Não é novidade que o cinema coreano vem ganhando destaque ao longo dos últimos anos. Apresentando roteiros firmes, reviravoltas extremas e personagens tridimensionais, a Coreia do Sul chamou atenção da gigante Hollywood e do Ocidente como um todo, mostrando que seu país é muito mais do que nomes impronunciáveis e para validarmos isso, basta verificarmos as últimas produções americanas nas mãos de diretores e atores coreanos já consolidados, além de remakes de produções originalmente advindas do pequeno país asiático. Segredos de Sangue (Stoker, 2013), dirigido por Chan-Wook Park, Expresso do Amanhã (Snowpiercer, 2014), dirigido por Joon-ho Bong, O Último Desafio (2013), dirigido por Jee-woon Kim e o remake de Oldboy (2013), dirigido por Spike Lee em uma adaptação direta ao clássico de Chan-Wook Park são apenas alguns exemplos da atenção conquistada pelos coreanos no mundo ocidental.
Como um grande fã do cinema coreano já há alguns anos, decidi fazer um top 10 dos melhores filmes sul coreanos que tive o prazer de ver.
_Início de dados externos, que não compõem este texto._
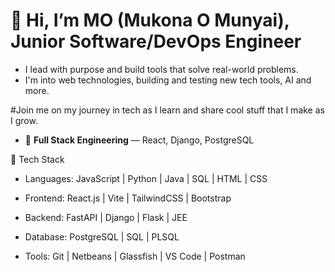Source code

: # 👋 Hi, I’m MO (Mukona O Munyai), Junior Software/DevOps Engineer
- I lead with purpose and build tools that solve real-world problems.
- I'm into web technologies, building and testing new tech tools, AI and more.

#Join me on my journey in tech as I learn and share cool stuff that I make as I grow.

- 🔁 **Full Stack Engineering** — React, Django, PostgreSQL
 
🧰 Tech Stack
- Languages: JavaScript | Python | Java | SQL | HTML | CSS
  
- Frontend: React.js | Vite | TailwindCSS | Bootstrap

- Backend: FastAPI | Django | Flask | JEE

- Database: PostgreSQL | SQL | PLSQL

- Tools: Git | Netbeans | Glassfish | VS Code | Postman

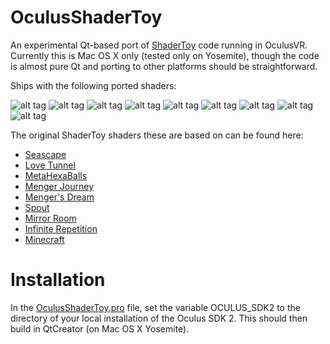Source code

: OculusShaderToy
===============

An experimental Qt-based port of [ShaderToy](https://www.shadertoy.com/) code running in OculusVR.
Currently this is Mac OS X only (tested only on Yosemite), though the code is almost pure Qt and porting to other platforms should be straightforward.

Ships with the following ported shaders:

![alt tag](https://raw.githubusercontent.com/portsmouth/OculusShaderToy/master/images/seascape.png)
![alt tag](https://raw.githubusercontent.com/portsmouth/OculusShaderToy/master/images/lovetunnel.png)
![alt tag](https://raw.githubusercontent.com/portsmouth/OculusShaderToy/master/images/metaballs.png)
![alt tag](https://raw.githubusercontent.com/portsmouth/OculusShaderToy/master/images/mengerDistort.png)
![alt tag](https://raw.githubusercontent.com/portsmouth/OculusShaderToy/master/images/mengersDream.png)
![alt tag](https://raw.githubusercontent.com/portsmouth/OculusShaderToy/master/images/waterpipe.png)
![alt tag](https://raw.githubusercontent.com/portsmouth/OculusShaderToy/master/images/mirrorRoom.png)
![alt tag](https://raw.githubusercontent.com/portsmouth/OculusShaderToy/master/images/repetition.png)
![alt tag](https://raw.githubusercontent.com/portsmouth/OculusShaderToy/master/images/minecraft.png)

The original ShaderToy shaders these are based on can be found here:
  - [Seascape](https://www.shadertoy.com/view/Ms2SD1)
  - [Love Tunnel](https://www.shadertoy.com/view/XdBGDd)
  - [MetaHexaBalls](https://www.shadertoy.com/view/Mss3WN)
  - [Menger Journey](https://www.shadertoy.com/view/Mdf3z7)
  - [Menger's Dream](https://www.shadertoy.com/view/lsSSDV)
  - [Spout](https://www.shadertoy.com/view/lsXGzH)
  - [Mirror Room](https://www.shadertoy.com/view/4sS3zc)
  - [Infinite Repetition](https://www.shadertoy.com/view/4dXGRN)
  - [Minecraft](https://www.shadertoy.com/view/4ds3WS)

Installation
============

In the [OculusShaderToy.pro](https://github.com/portsmouth/OculusShaderToy/blob/master/OculusShaderToy.pro) file, set the variable OCULUS_SDK2 to the directory of your local installation of the Oculus SDK 2. This should then build in QtCreator (on Mac OS X Yosemite).

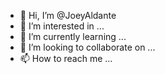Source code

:- 👋 Hi, I’m @JoeyAldante
- 👀 I’m interested in ...
- 🌱 I’m currently learning ...
- 💞️ I’m looking to collaborate on ...
- 📫 How to reach me ...

<!---
JoeyAldante/JoeyAldante is a ✨ special ✨ repository because its `README.md` (this file) appears on your GitHub profile.
You can click the Preview link to take a look at your changes.
--->
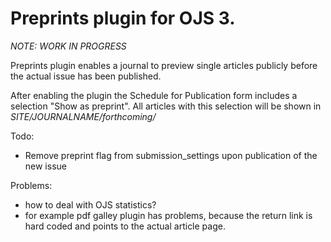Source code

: 
# Preprints plugin for OJS 3. 

*NOTE: WORK IN PROGRESS*

Preprints plugin enables a journal to preview single articles publicly before the actual issue has been published.

After enabling the plugin the Schedule for Publication form includes a selection "Show as preprint". All articles with this selection will be shown in *SITE/JOURNALNAME/forthcoming/*

Todo:
- Remove preprint flag from submission_settings upon publication of the new issue

Problems:
- how to deal with OJS statistics?
- for example pdf galley plugin has problems, because the return link is hard coded and points to the actual article page.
A intenção não é fazer uma análise minuciosa de cada um deles, mas sim abordar os elementos principais de cada trama e o que me chamou atenção em cada um deles.
Veja que se trata de uma lista pessoal que intenta atiçar a curiosidade dos leitores (tanto quem desconhece ou quem já conhece, mas quer descobrir novos filmes para ver) e dar algumas excelentes referências para quem tem curiosidade em se aprofundar na mente cinematográfica da Coreia do Sul.
Se você também gosta de produções coreanas e viu que alguma delas não está na lista, fique à vontade para comentar abaixo, buscando enriquecer uma boa lista de filmes must see para os cinéfilos de plantão.
Não menos importantes do que a lista a seguir, mas apenas para não estragar um número tão redondo quanto “top 10”, seguem abaixo outras excelentes obras que eu sequer saberia dizer qual gostei mais. Apenas confiram, se divirtam e adentrem nesse mundo sombrio do cinema coreano: The Yellow Sea (2010), No Tears for the Dead (2014), Thirst (2009), Lady Vingança (2005).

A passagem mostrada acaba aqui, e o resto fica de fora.